The film opens with Rydal (played by Oscar Isaac), a tour guide in Greece with a penchant for Greek mythology and taking a ‘commission’ from tourists who do not have the benefit of speaking the native tongue. He chances upon the American tourist couple, the MacFarlands (played by Viggo Mortenson and Kirsten Dunst) and is quite taken by them. Rather, he is quite taken by the aura of the female MacFarland, Colette. The male MacFarland, Chester, happens to be an occupational hazard. Unable to tear himself away from the couple, Rydal is unwittingly drawn into circumstances that he doesn’t quite know how to get out of.

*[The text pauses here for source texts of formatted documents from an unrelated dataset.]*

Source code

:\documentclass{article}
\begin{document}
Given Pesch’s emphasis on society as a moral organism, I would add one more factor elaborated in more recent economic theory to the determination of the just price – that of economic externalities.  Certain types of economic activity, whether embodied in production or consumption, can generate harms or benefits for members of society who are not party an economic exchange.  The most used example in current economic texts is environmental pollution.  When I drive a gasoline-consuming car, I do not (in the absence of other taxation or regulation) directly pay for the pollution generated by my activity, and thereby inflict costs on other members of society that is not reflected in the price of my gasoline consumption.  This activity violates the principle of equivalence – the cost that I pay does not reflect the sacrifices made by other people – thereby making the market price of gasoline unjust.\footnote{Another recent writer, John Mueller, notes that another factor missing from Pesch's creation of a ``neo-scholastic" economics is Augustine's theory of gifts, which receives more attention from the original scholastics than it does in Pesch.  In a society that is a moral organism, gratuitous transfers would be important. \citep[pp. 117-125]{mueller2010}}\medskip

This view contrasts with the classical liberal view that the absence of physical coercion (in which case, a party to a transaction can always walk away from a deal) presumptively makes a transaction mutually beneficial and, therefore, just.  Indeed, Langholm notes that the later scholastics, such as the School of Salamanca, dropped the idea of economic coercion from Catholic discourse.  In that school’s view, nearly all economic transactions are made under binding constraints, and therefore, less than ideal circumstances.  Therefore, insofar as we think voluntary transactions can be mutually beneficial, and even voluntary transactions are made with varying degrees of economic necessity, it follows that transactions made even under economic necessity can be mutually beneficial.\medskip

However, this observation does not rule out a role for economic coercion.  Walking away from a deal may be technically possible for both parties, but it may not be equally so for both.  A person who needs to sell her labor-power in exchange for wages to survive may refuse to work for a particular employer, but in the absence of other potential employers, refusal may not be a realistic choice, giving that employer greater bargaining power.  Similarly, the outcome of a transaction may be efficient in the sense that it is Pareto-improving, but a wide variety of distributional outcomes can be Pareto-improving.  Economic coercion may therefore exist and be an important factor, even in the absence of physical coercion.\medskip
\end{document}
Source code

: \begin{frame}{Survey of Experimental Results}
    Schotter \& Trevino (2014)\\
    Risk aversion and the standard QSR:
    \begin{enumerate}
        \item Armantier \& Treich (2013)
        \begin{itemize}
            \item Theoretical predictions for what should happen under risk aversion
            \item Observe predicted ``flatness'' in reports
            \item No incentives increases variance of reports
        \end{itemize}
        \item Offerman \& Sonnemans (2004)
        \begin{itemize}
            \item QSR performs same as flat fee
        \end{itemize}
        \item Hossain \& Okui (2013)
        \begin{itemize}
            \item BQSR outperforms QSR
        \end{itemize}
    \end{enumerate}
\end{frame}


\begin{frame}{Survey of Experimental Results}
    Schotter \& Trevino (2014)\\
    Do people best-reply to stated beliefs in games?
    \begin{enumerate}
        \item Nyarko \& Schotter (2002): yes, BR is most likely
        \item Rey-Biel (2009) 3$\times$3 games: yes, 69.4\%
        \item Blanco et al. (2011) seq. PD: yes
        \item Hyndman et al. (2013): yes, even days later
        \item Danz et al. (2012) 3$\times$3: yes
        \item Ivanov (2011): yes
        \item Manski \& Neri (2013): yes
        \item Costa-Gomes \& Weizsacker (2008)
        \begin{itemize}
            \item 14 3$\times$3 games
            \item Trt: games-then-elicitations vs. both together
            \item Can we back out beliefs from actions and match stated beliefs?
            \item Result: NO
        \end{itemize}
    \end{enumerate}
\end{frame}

Rather than the superficial ‘twists and turns’ of the thriller genre, Amini is interested in the psychological aspects of human behaviour – what do the characters really mean when they say something, or choose not to say it. This subtle examination of the human psyche sets Two Faces of January apart from your typical potboiler. The film’s focus is the human mind – how we normally think, how we invariably think in certain misconstrued situations and what consequences that might have on us and the people around us, especially in strenuous situations. Furthermore, Amini’s unconditional love of literature is very apparent in his screenplay. The film carries through prominent aspects of Greek mythology as extended metaphors such as – the legend of the Minotaur and the need for sons to overthrow their fathers, to name a couple. The literary motifs implicitly foreshadow a lot of the film in an esoteric coming together of literature, film and mythology.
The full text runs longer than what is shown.